Basically, the problem with the algorithm for the tree is that it recurses in depth, and with loops present this depth goes to infinity. The alternative is to limit the depth and to build the signatures of all the nodes in parallel.
We start with the signatures of depth 0 for each node, formed of the tag on the node and of the sorted tags of the links connected to it.
The signatures of depth 1 are formed from the tag on the node, followed by the sorted links and signatures of depth 0 of the nodes from the other ends of these links.
The signatures of depth 2 are formed from the tag on the node, followed by the sorted links and signatures of depth 1 of the nodes from the other ends of these links.
And so on. We stop when all the signatures include all the nodes and all the links. But when we include all the nodes and do one more step, this guarantees that all the remaining links get included too, so this can be used as an equivalent stopping condition.
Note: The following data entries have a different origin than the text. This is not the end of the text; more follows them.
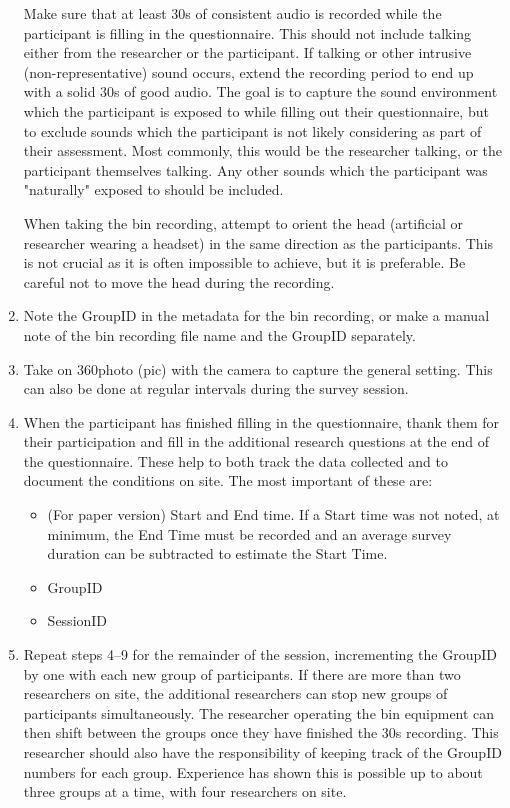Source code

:\begin{enumerate}
           Make sure that at least 30s of consistent audio is recorded while the participant is filling in the questionnaire. This should not include talking either from the researcher or the participant. If talking or other intrusive (non-representative) sound occurs, extend the recording period to end up with a solid 30s of good audio. The goal is to capture the sound environment which the participant is exposed to while filling out their questionnaire, but to exclude sounds which the participant is not likely considering as part of their assessment. Most commonly, this would be the researcher talking, or the participant themselves talking. Any other sounds which the participant was "naturally" exposed to should be included.

           When taking the \gls{bin} recording, attempt to orient the head (artificial or researcher wearing a headset) in the same direction as the participants. This is not crucial as it is often impossible to achieve, but it is preferable. Be careful not to move the head during the recording.
     \item Note the GroupID in the metadata for the \gls{bin} recording, or make a manual note of the \gls{bin} recording file name and the GroupID separately.
     \item Take on 360\degree photo (\gls{pic}) with the camera to capture the general setting. This can also be done at regular intervals during the survey session.
     \item When the participant has finished filling in the questionnaire, thank them for their participation and fill in the additional research questions at the end of the questionnaire. These help to both track the data collected and to document the conditions on site. The most important of these are:
           \begin{itemize}
             \item (For paper version) Start and End time. If a Start time was not noted, at minimum, the End Time must be recorded and an average survey duration can be subtracted to estimate the Start Time.
             \item GroupID
             \item SessionID
           \end{itemize}
     \item Repeat steps 4--9 for the remainder of the session, incrementing the GroupID by one with each new group of participants. If there are more than two researchers on site, the additional researchers can stop new groups of participants simultaneously. The researcher operating the \gls{bin} equipment can then shift between the groups once they have finished the 30s recording. This researcher should also have the responsibility of keeping track of the GroupID numbers for each group. Experience has shown this is possible up to about three groups at a time, with four researchers on site.

\end{enumerate}
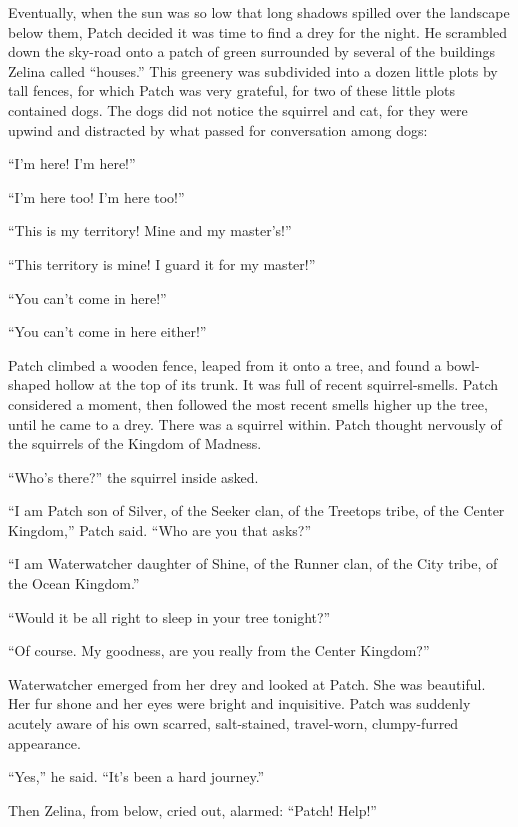 \documentclass[ebook,oneside,openany,17pt]{memoir}
\newenvironment{tolerant}[1]{%
  \par\tolerance=#1\relax
}{%
  \par
}
\begin{document}
\begin{tolerant}{1500}
Eventually, when the sun was so low that long shadows spilled over the
landscape below them, Patch decided it was time to find a drey for the
night. He scrambled down the sky-road onto a patch of green surrounded
by several of the buildings Zelina called “houses.” This greenery was
subdivided into a dozen little plots by tall fences, for which Patch
was very grateful, for two of these little plots contained dogs. The
dogs did not notice the squirrel and cat, for they were upwind and
distracted by what passed for conversation among dogs:
\end{tolerant}

“I’m here! I’m here!”

“I’m here too! I’m here too!”

“This is my territory! Mine and my master’s!”

“This territory is mine! I guard it for my master!”

“You can’t come in here!”

“You can’t come in here either!”

Patch climbed a wooden fence, leaped from it onto a tree, and found a
bowl-shaped hollow at the top of its trunk. It was full of recent
squirrel-smells. Patch considered a moment, then followed the most
recent smells higher up the tree, until he came to a drey. There was a
squirrel within. Patch thought nervously of the squirrels of the
Kingdom of Madness.

“Who’s there?” the squirrel inside asked.

“I am Patch son of Silver, of the Seeker clan, of the Treetops tribe,
of the Center Kingdom,” Patch said. “Who are you that asks?”

“I am Waterwatcher daughter of Shine, of the Runner clan, of the City
tribe, of the Ocean Kingdom.”

“Would it be all right to sleep in your tree tonight?”

“Of course. My goodness, are you really from the Center Kingdom?”

Waterwatcher emerged from her drey and looked at Patch. She was
beautiful. Her fur shone and her eyes were bright and
inquisitive. Patch was suddenly acutely aware of his own scarred,
salt-stained, travel-worn, clumpy-furred appearance.

“Yes,” he said. “It’s been a hard journey.”

\begin{tolerant}{2000}
Then Zelina, from below, cried out, alarmed: “Patch! Help!”
\end{tolerant}
\end{document}
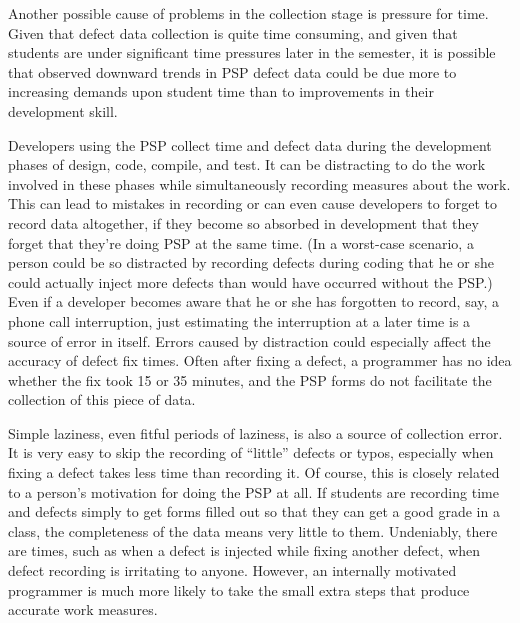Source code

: Another possible cause of problems in the collection stage is pressure for
time.  Given that defect data collection is quite time consuming, and given
that students are under significant time pressures later in the semester,
it is possible that observed downward trends in PSP defect data could be
due more to increasing demands upon student time than to improvements in
their development skill.

Developers using the PSP collect time and defect data during the
development phases of design, code, compile, and test.  It can be
distracting to do the work involved in these phases while simultaneously
recording measures about the work.  This can lead to mistakes in recording
or can even cause developers to forget to record data altogether, if they
become so absorbed in development that they forget that they're doing PSP
at the same time.  (In a worst-case scenario, a person could be so
distracted by recording defects during coding that he or she could actually
inject more defects than would have occurred without the PSP.)  Even if a
developer becomes aware that he or she has forgotten to record, say, a
phone call interruption, just estimating the interruption at a later time
is a source of error in itself.  Errors caused by distraction could
especially affect the accuracy of defect fix times.  Often after fixing a
defect, a programmer has no idea whether the fix took 15 or 35 minutes, and
the PSP forms do not facilitate the collection of this piece of data.

Simple laziness, even fitful periods of laziness, is also a source of
collection error.  It is very easy to skip the recording of ``little''
defects or typos, especially when fixing a defect takes less time than
recording it.  Of course, this is closely related to a person's motivation
for doing the PSP at all.  If students are recording time and defects
simply to get forms filled out so that they can get a good grade in a
class, the completeness of the data means very little to them.  Undeniably,
there are times, such as when a defect is injected while fixing another
defect, when defect recording is irritating to anyone.  However, an
internally motivated programmer is much more likely to take the small extra
steps that produce accurate work measures.  

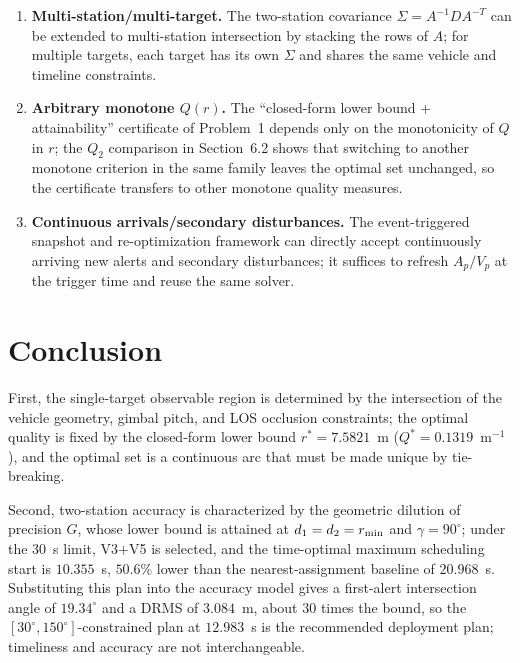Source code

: \begin{enumerate}[label=(\arabic*)]
\item \textbf{Multi-station/multi-target.} The two-station covariance $\Sigma=A^{-1}DA^{-T}$ can be extended to multi-station intersection by stacking the rows of $A$; for multiple targets, each target has its own $\Sigma$ and shares the same vehicle and timeline constraints.

\item \textbf{Arbitrary monotone $Q(r)$.} The ``closed-form lower bound + attainability'' certificate of Problem~1 depends only on the monotonicity of $Q$ in $r$; the $Q_2$ comparison in Section~6.2 shows that switching to another monotone criterion in the same family leaves the optimal set unchanged, so the certificate transfers to other monotone quality measures.

\item \textbf{Continuous arrivals/secondary disturbances.} The event-triggered snapshot and re-optimization framework can directly accept continuously arriving new alerts and secondary disturbances; it suffices to refresh $A_p/V_p$ at the trigger time and reuse the same solver.
\end{enumerate}

\section{Conclusion}
\label{sec:conclusion}

First, the single-target observable region is determined by the intersection of the vehicle geometry, gimbal pitch, and LOS occlusion constraints; the optimal quality is fixed by the closed-form lower bound $r^*=7.5821$~m ($Q^*=0.1319$~m$^{-1}$), and the optimal set is a continuous arc that must be made unique by tie-breaking.

Second, two-station accuracy is characterized by the geometric dilution of precision $G$, whose lower bound is attained at $d_1=d_2=r_{\min}$ and $\gamma=90^\circ$; under the 30~s limit, V3+V5 is selected, and the time-optimal maximum scheduling start is $10.355$~s, $50.6\%$ lower than the nearest-assignment baseline of $20.968$~s. Substituting this plan into the accuracy model gives a first-alert intersection angle of $19.34^\circ$ and a DRMS of $3.084$~m, about $30$ times the bound, so the $[30^\circ,150^\circ]$-constrained plan at $12.983$~s is the recommended deployment plan; timeliness and accuracy are not interchangeable.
The signatures we get from this fully represent the topology of the graph, and are dependent only on the topology. So when we order the nodes according to these signatures, we can use the rest of the algorithm from the tree unchanged, assigning the IDs to the unique nodes in this order, and then picking one node from the first equivalency class.
Well, the hashes are the short and efficient way to represent these node signature strings, and ignoring the hash collisions, these algorithms are the same.
I'll describe the solution for the hash collisions in the next part.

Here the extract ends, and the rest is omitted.